= Donald E. Messer =

American theologian and author

Donald E. Messer (born 1941) is an American United Methodist theologian and author, and former college and seminary president. He is known for his work to combat world hunger and HIV/AIDS.

Messer earned a Ph.D. from Boston University in social ethics. He was president of Dakota Wesleyan University from 1971 to 1981, and president of Iliff School of Theology from 1981 to 2000. He was named both President Emeritus and the Henry White Warren Professor Emeritus of Practical Theology at The Iliff School of Theology. As of 2013, Messer is the Executive Director of the Center for the Church and Global AIDS.
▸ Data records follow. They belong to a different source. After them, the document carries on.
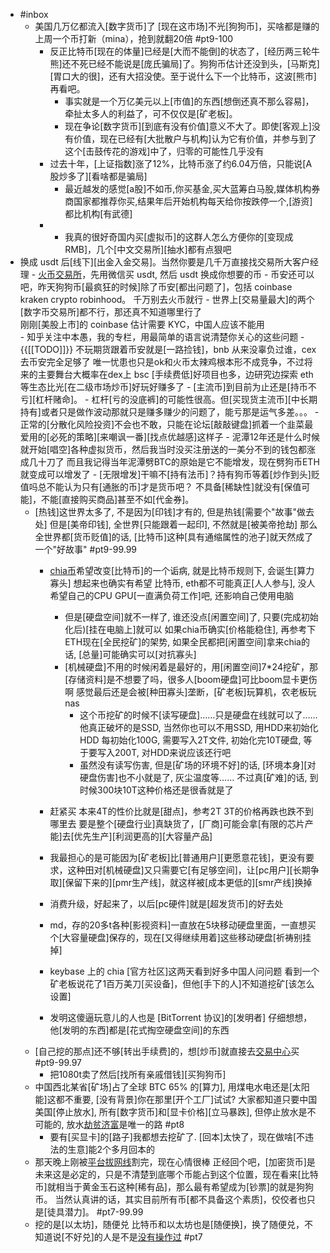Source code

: - #inbox
    - 美国几万亿都流入[数字货币]了
[现在这市场]不光[狗狗币]，买啥都是赚的
上周一个币打新（mina），抢到就翻20倍 #pt9-100
        - 反正比特币[现在的体量]已经是[大而不能倒]的状态了，[经历两三轮牛熊]还不死已经不能说是[庞氏骗局]了。狗狗币估计还没到头，[马斯克][胃口大的很]，还有大招没使。至于说什么下一个比特币，这波[熊市]再看吧。
            - 事实就是一个万亿美元以上[市值]的东西[想倒还真不那么容易]，牵扯太多人的利益了，可不仅仅是[矿老板]。
            - 现在争论[数字货币][到底有没有价值]意义不大了。即使[客观上]没有价值，现在已经有[大批散户与机构]认为它有价值，并参与到了这个[击鼓传花的游戏]中了，归零的可能性几乎没有
        - 过去十年，[上证指数]涨了12%，比特币涨了约6.04万倍，只能说[A股炒多了][看啥都是骗局]
            - 最近越发的感觉[a股]不如币,你买基金,买大蓝筹白马股,媒体机构券商国家都推荐你买,结果年后开始机构每天给你按跌停一个,[游资]都比机构[有武德]
        - - 我真的很好奇国内买[虚拟币]的这群人怎么方便你的[变现成 RMB]，几个[中文交易所][抽水]都有点狠吧
- 换成 usdt 后[线下][出金入金交易]。当然你要是几千万直接找交易所大客户经理
            - [火币交易所](https://www.huobi.li/zh-cn/topic/invited/?invite_code=8ykj5)，先用微信买 usdt, 然后 usdt 换成你想要的币
            - 币安还可以吧，昨天狗狗币[最疯狂的时候]除了币安[都出问题了]，包括 coinbase kraken crypto robinhood。
千万别去火币就行
            - 世界上[交易量最大]的两个[数字币交易所]都不行，那还真不知道哪里行了     
刚刚[美股上市]的 coinbase 估计需要 KYC，中国人应该不能用   
            - 知乎关注中本愚，我的专栏，用最简单的语言说清楚你关心的这些问题
            - {{[[TODO]]}} 不玩期货跟着币安就是[一路捡钱]，bnb 从来没辜负过谁，cex 去币安完全足够了
唯一忧患也只是ok和火币太辣鸡根本形不成竞争，不过将来的主要舞台大概率在dex上
bsc [手续费低]好项目也多，边研究边探索 eth 等生态比光[在二级市场炒币]好玩好赚多了
        - [主流币]到目前为止还是[持币不亏][杠杆赌命]。
            - 杠杆[亏的没底裤]的可能性很高。但[买现货主流币][中长期持有]或者只是做作波动那就只是赚多赚少的问题了，能亏那是运气多差。。。
        - 正常的[分散化风险投资]不会也不敢，只能在论坛[敲敲键盘]抓着一个韭菜最爱用的[必死的策略][来嘲讽一番][找点优越感]这样子
            - 泥潭12年还是什么时候就开始[唱空]各种虚拟货币，然后我当时没买注册送的一美分不到的钱包都涨成几十刀了
而且我记得当年泥潭劈BTC的原始是它不能增发，现在劈狗币ETH就变成可以增发了
        - [无限增发]干嘛不[持有法币]？持有狗币等着[炒作到头]贬值吗总不能认为只有[通胀的币]才是货币吧？
不具备[稀缺性]就没有[保值可能]，不能[直接购买商品]甚至不如[代金券]。
    - [热钱]这世界太多了, 不是因为[印钱]才有的, 但是热钱[需要个"故事"做去处]
但是[美帝印钱], 全世界[只能跟着一起印], 不然就是[被美帝抢劫]
那么全世界都[货币贬值]的话, [比特币]这种[具有通缩属性的池子]就天然成了一个"好故事" #pt9-99.99
        - [chia币](https://bbs.saraba1st.com/2b/thread-1998785-14-2.html)希望改变[比特币]的一个诟病, 就是比特币规则下, 会诞生[算力寡头]
想起来也确实有希望
比特币, eth都不可能真正[人人参与], 没人希望自己的CPU GPU[一直满负荷工作]吧, 还影响自己使用电脑

            - 但是[硬盘空间]就不一样了, 谁还没点[闲置空间]了, 只要(完成初始化后)[挂在电脑上]就可以
如果chia币确实[价格能稳住], 再参考下ETH现在[全民挖矿]的架势, 如果全民都把[闲置空间]拿来chia的话, [总量]可能确实可以[对抗寡头]
            - [机械硬盘]不用的时候闲着是最好的，用[闲置空间]7*24挖矿，那[存储资料]是不想要了吗，很多人[boom硬盘]可比boom显卡更伤啊
感觉最后还是会被[种田寡头]垄断，[矿老板]玩算机，农老板玩 nas
                - 这个币挖矿的时候不[读写硬盘]……只是硬盘在线就可以了……
他真正破坏的是SSD, 当然你也可以不用SSD, 用HDD来初始化HDD
每初始化100G, 需要写入2T文件, 初始化完10T硬盘, 等于要写入200T, 对HDD来说应该还行吧
                - 虽然没有读写伤害, 但是[矿场的环境不好]的话, [环境本身][对硬盘伤害]也不小就是了, 灰尘温度等……
不过真[矿难]的话, 到时候300块10T这种价格还是很香就是了
        - 赶紧买
本来4T的性价比就是[甜点]，参考2T 3T的价格再跌也跌不到哪里去
要是整个[硬盘行业]真缺货了，[厂商]可能会拿[有限的芯片产能]去[优先生产][利润更高的][大容量产品]
        - 我最担心的是可能因为[矿老板]比[普通用户][更愿意花钱]，更没有要求，这种田对[机械硬盘]又只需要它[有足够空间]，让[pc用户][长期争取][保留下来的][pmr生产线]，就这样被[成本更低的][smr产线]换掉
        - 消费升级，好起来了，以后[pc硬件]就是[超发货币]的好去处
        - md，存的20多t各种[影视资料]一直放在5块移动硬盘里面，一直想买个[大容量硬盘]保存的，现在[又得继续用着]这些移动硬盘[祈祷别挂掉]
        - keybase 上的 chia [官方社区]这两天看到好多中国人问问题 
看到一个矿老板说花了1百万美刀[买设备]，但他[手下的人]不知道挖矿[该怎么设置]
        - 发明这傻逼玩意儿的人也是 [BitTorrent 协议]的[发明者]
仔细想想，他[发明的东西]都是[花式掏空硬盘空间]的东西 
    - [自己挖的那点]还不够[转出手续费]的，想[炒币]就直接去[交易中心](https://bbs.saraba1st.com/2b/thread-1999374-1-2.html)买 #pt9-99.97
        - 把1080t卖了然后[找所有亲戚借钱][买狗狗币]
    - 中国西北某省[矿场]占了全球 BTC 65% 的[算力], 用煤电水电还是[太阳能]这都不重要, [没有背景]你在那里[开个工厂]试试? 大家都知道只要中国美国[停止放水], 所有[数字货币]和[显卡价格][立马暴跌], 但停止放水是不可能的, 放水[劫贫济富](https://bbs.saraba1st.com/2b/forum.php?mod=viewthread&tid=1997895)是唯一的路 #pt8
        - 要有[买显卡]的[路子]我都想去挖矿了. [回本]太快了，现在做啥[不违法的生意]能2个多月回本的
    - 那天晚上刚被[平台拔网线](https://bbs.saraba1st.com/2b/thread-1999482-3-1.html)割完，现在心情很棒
正经回个吧，[加密货币]是未来这是必定的，只是不清楚到底哪个币能占到这个位置，现在看来[比特币]就相当于黄金玉石这种[稀有品]，那么最有希望成为[钞票]的就是狗狗币。
当然认真讲的话，其实目前所有币[都不具备这个素质]，佼佼者也只是[徒具潜力]。 #pt7-99.99
    - 挖的是[以太坊]，随便兑
比特币和以太坊也是[随便换]，换了随便兑，不知道说[不好兑]的人是不是[没有操作过](https://bbs.saraba1st.com/2b/thread-1997502-2-1.html) #pt7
Concern for the escalating global HIV/AIDS pandemic has prompted Messer to travel and speak in Asia, Africa and Latin America, as well as to initiate a Center for the Church and Global AIDS that serves as a catalyst for Christian involvement in the major issues related to global HIV and AIDS, world hunger, and clean water. Throughout the world, the Center supports various projects of education, prevention, care and treatment, aimed at helping to create an AIDS-free and hunger-free world. Messer has also spent time and energy helping gain support for education around the world with special attention to The United Methodist Seminary in Russia.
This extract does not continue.